エンターテイナーであるジェイスン・タヴァナーとヘザー・ハートの2人はスイックスだというが、スイックスとは何か。年を取らない(ただし、髪の毛と声は別)。ブラックジャックでいつでも勝てる。ディーラーよりもピットボスよりも有利な立場で。めざましい回復力がある。ほかにも多くの能力があるが、42歳になったジェイスンもその全貌は知らない。
歌手志望のマリリン・メイスンはジェイスンに取り入ってオーディションを2回受けるが、どちらも失敗。そのことを根に持って、ジェイスンにゼラチン状のカリストの海綿動物をけしかける。

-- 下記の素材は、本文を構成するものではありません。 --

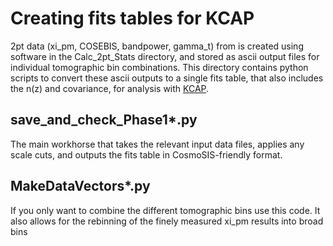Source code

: # Creating fits tables for KCAP
2pt data (xi_pm, COSEBIS, bandpower, gamma_t) from is created using software in the Calc_2pt_Stats directory, and stored as ascii output files for individual tomographic bin combinations.   This directory contains python scripts to convert these ascii outputs to a single fits table, that also includes the n(z) and covariance, for analysis with [KCAP][1].   

## save_and_check_Phase1*.py
The main workhorse that takes the relevant input data files, applies any scale cuts, and outputs the fits table in CosmoSIS-friendly format.

## MakeDataVectors*.py
If you only want to combine the different tomographic bins use this code.   It also allows for the rebinning of the finely measured xi_pm results into broad bins

[1]: https://github.com/KiDS-WL/kcap "KCAP"
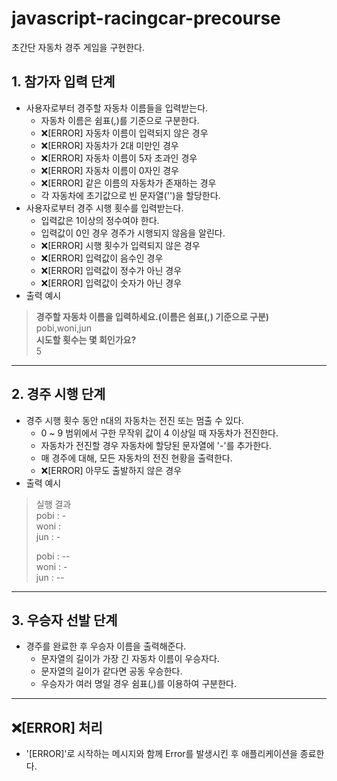 # javascript-racingcar-precourse
초간단 자동차 경주 게임을 구현한다.

## 1. 참가자 입력 단계
- 사용자로부터 경주할 자동차 이름들을 입력받는다.
    - 자동차 이름은 쉼표(,)를 기준으로 구분한다.
    - ❌[ERROR] 자동차 이름이 입력되지 않은 경우
    - ❌[ERROR] 자동차가 2대 미만인 경우
    - ❌[ERROR] 자동차 이름이 5자 초과인 경우
    - ❌[ERROR] 자동차 이름이 0자인 경우
    - ❌[ERROR] 같은 이름의 자동차가 존재하는 경우
    - 각 자동차에 초기값으로 빈 문자열('')을 할당한다.
- 사용자로부터 경주 시행 횟수를 입력받는다.
    - 입력값은 1이상의 정수여야 한다.
    - 입력값이 0인 경우 경주가 시행되지 않음을 알린다.
    - ❌[ERROR] 시행 횟수가 입력되지 않은 경우
    - ❌[ERROR] 입력값이 음수인 경우
    - ❌[ERROR] 입력값이 정수가 아닌 경우
    - ❌[ERROR] 입력값이 숫자가 아닌 경우
- 출력 예시
> **경주할 자동차 이름을 입력하세요.(이름은 쉼표(,) 기준으로 구분)**<br>
> pobi,woni,jun<br>
> **시도할 횟수는 몇 회인가요?**<br>
> 5<br>
---
## 2. 경주 시행 단계
- 경주 시행 횟수 동안 n대의 자동차는 전진 또는 멈출 수 있다.
    - 0 ~ 9 범위에서 구한 무작위 값이 4 이상일 때 자동차가 전진한다.
    - 자동차가 전진할 경우 자동차에 할당된 문자열에 '-'를 추가한다.
    - 매 경주에 대해, 모든 자동차의 전진 현황을 출력한다.
    - ❌[ERROR] 아무도 출발하지 않은 경우
- 출력 예시
> 실행 결과<br>
> pobi : -<br>
> woni : <br>
> jun : -<br>
> 
> pobi : --<br>
> woni : -<br>
> jun : --<br>
---
## 3. 우승자 선발 단계
- 경주를 완료한 후 우승자 이름을 출력해준다.
    - 문자열의 길이가 가장 긴 자동차 이름이 우승자다.
    - 문자열의 길이가 같다면 공동 우승한다.
    - 우승자가 여러 명일 경우 쉼표(,)를 이용하여 구분한다.

---
## ❌[ERROR] 처리
- '[ERROR]'로 시작하는 메시지와 함께 Error를 발생시킨 후 애플리케이션을 종료한다.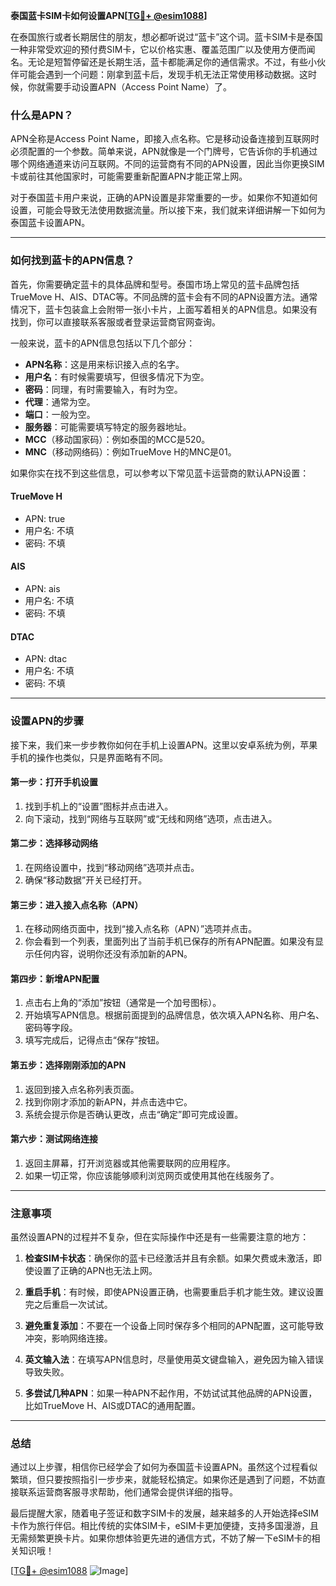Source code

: **泰国蓝卡SIM卡如何设置APN[[TG💪+ @esim1088](https://t.me/s/esim1088)]**

在泰国旅行或者长期居住的朋友，想必都听说过“蓝卡”这个词。蓝卡SIM卡是泰国一种非常受欢迎的预付费SIM卡，它以价格实惠、覆盖范围广以及使用方便而闻名。无论是短暂停留还是长期生活，蓝卡都能满足你的通信需求。不过，有些小伙伴可能会遇到一个问题：刚拿到蓝卡后，发现手机无法正常使用移动数据。这时候，你就需要手动设置APN（Access Point Name）了。

### 什么是APN？

APN全称是Access Point Name，即接入点名称。它是移动设备连接到互联网时必须配置的一个参数。简单来说，APN就像是一个门牌号，它告诉你的手机通过哪个网络通道来访问互联网。不同的运营商有不同的APN设置，因此当你更换SIM卡或前往其他国家时，可能需要重新配置APN才能正常上网。

对于泰国蓝卡用户来说，正确的APN设置是非常重要的一步。如果你不知道如何设置，可能会导致无法使用数据流量。所以接下来，我们就来详细讲解一下如何为泰国蓝卡设置APN。

---

### 如何找到蓝卡的APN信息？

首先，你需要确定蓝卡的具体品牌和型号。泰国市场上常见的蓝卡品牌包括TrueMove H、AIS、DTAC等。不同品牌的蓝卡会有不同的APN设置方法。通常情况下，蓝卡包装盒上会附带一张小卡片，上面写着相关的APN信息。如果没有找到，你可以直接联系客服或者登录运营商官网查询。

一般来说，蓝卡的APN信息包括以下几个部分：
- **APN名称**：这是用来标识接入点的名字。
- **用户名**：有时候需要填写，但很多情况下为空。
- **密码**：同理，有时需要输入，有时为空。
- **代理**：通常为空。
- **端口**：一般为空。
- **服务器**：可能需要填写特定的服务器地址。
- **MCC**（移动国家码）：例如泰国的MCC是520。
- **MNC**（移动网络码）：例如TrueMove H的MNC是01。

如果你实在找不到这些信息，可以参考以下常见蓝卡运营商的默认APN设置：

#### TrueMove H
- APN: true
- 用户名: 不填
- 密码: 不填

#### AIS
- APN: ais
- 用户名: 不填
- 密码: 不填

#### DTAC
- APN: dtac
- 用户名: 不填
- 密码: 不填

---

### 设置APN的步骤

接下来，我们来一步步教你如何在手机上设置APN。这里以安卓系统为例，苹果手机的操作也类似，只是界面略有不同。

#### 第一步：打开手机设置
1. 找到手机上的“设置”图标并点击进入。
2. 向下滚动，找到“网络与互联网”或“无线和网络”选项，点击进入。

#### 第二步：选择移动网络
1. 在网络设置中，找到“移动网络”选项并点击。
2. 确保“移动数据”开关已经打开。

#### 第三步：进入接入点名称（APN）
1. 在移动网络页面中，找到“接入点名称（APN）”选项并点击。
2. 你会看到一个列表，里面列出了当前手机已保存的所有APN配置。如果没有显示任何内容，说明你还没有添加新的APN。

#### 第四步：新增APN配置
1. 点击右上角的“添加”按钮（通常是一个加号图标）。
2. 开始填写APN信息。根据前面提到的品牌信息，依次填入APN名称、用户名、密码等字段。
3. 填写完成后，记得点击“保存”按钮。

#### 第五步：选择刚刚添加的APN
1. 返回到接入点名称列表页面。
2. 找到你刚才添加的新APN，并点击选中它。
3. 系统会提示你是否确认更改，点击“确定”即可完成设置。

#### 第六步：测试网络连接
1. 返回主屏幕，打开浏览器或其他需要联网的应用程序。
2. 如果一切正常，你应该能够顺利浏览网页或使用其他在线服务了。

---

### 注意事项

虽然设置APN的过程并不复杂，但在实际操作中还是有一些需要注意的地方：

1. **检查SIM卡状态**：确保你的蓝卡已经激活并且有余额。如果欠费或未激活，即使设置了正确的APN也无法上网。
   
2. **重启手机**：有时候，即使APN设置正确，也需要重启手机才能生效。建议设置完之后重启一次试试。

3. **避免重复添加**：不要在一个设备上同时保存多个相同的APN配置，这可能导致冲突，影响网络连接。

4. **英文输入法**：在填写APN信息时，尽量使用英文键盘输入，避免因为输入错误导致失败。

5. **多尝试几种APN**：如果一种APN不起作用，不妨试试其他品牌的APN设置，比如TrueMove H、AIS或DTAC的通用配置。

---

### 总结

通过以上步骤，相信你已经学会了如何为泰国蓝卡设置APN。虽然这个过程看似繁琐，但只要按照指引一步步来，就能轻松搞定。如果你还是遇到了问题，不妨直接联系运营商客服寻求帮助，他们通常会提供详细的指导。

最后提醒大家，随着电子签证和数字SIM卡的发展，越来越多的人开始选择eSIM卡作为旅行伴侣。相比传统的实体SIM卡，eSIM卡更加便捷，支持多国漫游，且无需频繁更换卡片。如果你想体验更先进的通信方式，不妨了解一下eSIM卡的相关知识哦！

[[TG💪+ @esim1088](https://t.me/s/esim1088) ![Image](https://i.postimg.cc/4NQfJmqS/Snipaste-2025-05-13-00-14-12.png)]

食餌管が体内に入り込み、もう少しで食い破られるところだった。
オーディブルはフィリップ・K・ディック『流れよわが涙、と警官は言った』の続き。
「おれは存在してないんだ」「ジェイスン・タヴァナーなどいないんだ。過去にもいなかったし、これからだって」
見知らぬホテルで目覚めたジェイスン・タヴァナー。しかし彼のIDと過去はすべて失われていた。毎週火曜日に放映されていたTVショーも、出生記録も、知人たちの記憶も、なにもかも。二重人格なのはジェイソンなのか、それとも。
偽造ID作成業者のキャシイは筋金入りのメンヘラ女で、自分の妄想恋愛ファンタジーにどっぷり浸っている(ように見える)。警察への密告をほのめかすキャシイに首根っこを押さえられて、ジェイスンは身動きとれない。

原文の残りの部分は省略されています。